I have boolean array of shape (n_samples, n_items) which represents a set: my_set[i, j] tells if sample i contains item j.
To populate it, the array is initialized as zeros, and receive another array of integers, with shape (n_samples, 3), telling for each example, three elements that belongs to it, for instance:
my_set = np.zeros((2, 5), dtype=bool)
init_values = np.array([[1,3,4], [0,1,2]], dtype=np.int64)
So, I need to fill my_set in row 0 and columns 1, 3, 4 and in row 1, columns 0, 1, 2, with with ones.
my_set contain valid values in appropriated range (that is, in [0, n_items)), and each column doesn't contain duplicated items.
Some failed approaches:
- I know that a list of integers (or array) can be used as index, so I tried to use
init_valuesas index straightforward, but it failed:
my_set[init_values] = 1
File "<ipython-input-9-9b2c4d19f4f6>", line 1, in <cell line: 1>
my_set[init_values] = 1
IndexError: index 3 is out of bounds for axis 0 with size 2
- I don't know why the 3 is indexing over the first axis, so I tried a second approach: "pick up all rows and index only desired columns", using a mix of slicing and integer index. And it didn't throw error, but didn't worked as expected: checkout the shape, I expect it to be
(2, 3), however...
my_set[:, init_values].shape
Out[11]: (2, 2, 3)
- Not sure why it didn't work, but at least the first axis looks correct, so I tried to pick up only the first column, which is a list of integers, and therefore it is "more natural"... once again, it didn't worked:
my_set[:, init_values[:,0]].shape
Out[12]: (2, 2)
I expected this shape to be (2, 1) since I wanted all rows with a single column on each, corresponding to the indexes given in init_values.

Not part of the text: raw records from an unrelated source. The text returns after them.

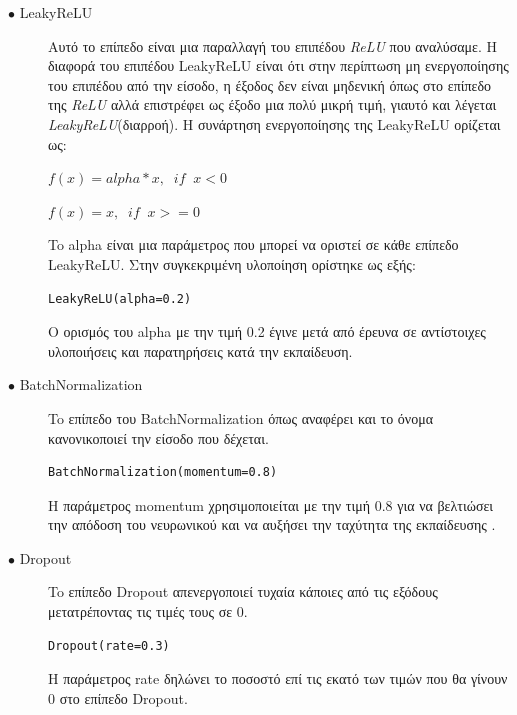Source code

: \begin{description}
\item[$\bullet$ LeakyReLU] Αυτό το επίπεδο είναι μια παραλλαγή του επιπέδου \textit{ReLU} που αναλύσαμε. Η διαφορά  του επιπέδου LeakyReLU είναι ότι στην περίπτωση μη ενεργοποίησης του επιπέδου από την είσοδο, η έξοδος δεν είναι μηδενική όπως στο επίπεδο της \textit{ReLU} αλλά επιστρέφει ως έξοδο μια πολύ μικρή τιμή, γιαυτό και λέγεται \textit{LeakyReLU}(διαρροή). Η συνάρτηση ενεργοποίησης της LeakyReLU ορίζεται ως:
\par
$f(x) = alpha * x,  \;\; if \;\; x < 0$
\par
$f(x) = x,  \;\; if \;\; x >= 0$
\par
To alpha είναι μια παράμετρος που μπορεί να οριστεί σε κάθε επίπεδο LeakyReLU. Στην συγκεκριμένη υλοποίηση ορίστηκε ως εξής:
\begin{verbatim}
LeakyReLU(alpha=0.2)
\end{verbatim}
\par
O ορισμός του alpha με την τιμή 0.2 έγινε μετά από έρευνα σε αντίστοιχες υλοποιήσεις και παρατηρήσεις κατά την εκπαίδευση. \cite{firstgan} \cite{firstgan2} \cite{firstgan3} \cite{leakyrelu}
\end{description}

\begin{description}
\item[$\bullet$ BatchNormalization] To επίπεδο του BatchNormalization όπως αναφέρει και το όνομα κανονικοποιεί την είσοδο που δέχεται. \cite{batch}
\par
\begin{verbatim}
BatchNormalization(momentum=0.8)
\end{verbatim}
\par
Η παράμετρος momentum χρησιμοποιείται με την τιμή 0.8 για να βελτιώσει την απόδοση του νευρωνικού και να αυξήσει την ταχύτητα της εκπαίδευσης \cite{firstgan}.
\end{description}

\begin{description}
\item[$\bullet$ Dropout] To επίπεδο Dropout απενεργοποιεί τυχαία κάποιες από τις εξόδους μετατρέποντας τις τιμές τους σε 0. \cite{dropout}
\par
\begin{verbatim}
Dropout(rate=0.3)
\end{verbatim}
\par
H παράμετρος rate δηλώνει το ποσοστό επί τις εκατό των τιμών που θα γίνουν 0 στο επίπεδο Dropout.
\end{description}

- I decided to go back to integer index approach for the first axis.... and it worked:
my_set[np.arange(len(my_set)), init_values[:,0]].shape
Out[13]: (2,)
However, it only works wor one column, so I need to iterate over columns to make it really work, but it looks like a good-initial workaround.
Current solution
So, to solve my original problem, I wrote this:
for c in range(init_values.shape[1])
my_set[np.arange(len(my_set)), init_values[:,c]] = 1
# now lets check my_set is properly filled
print(my_set)
Out[14]: [[False True False True True]
[ True True True False False]]
which is exactly what I need.
Question(s):
That said, here goes my main question:
Is there a more efficient way to do this? I see it quite inefficient as the number of elements grows (for this example I used 3 but I actually need larger values).
In addition to this I'd like to understand why using np.arange on the first index behaves different from slicing it as :: I didn't expect this behavior.
Any other comment to understand why previous approaches failed, are also welcome.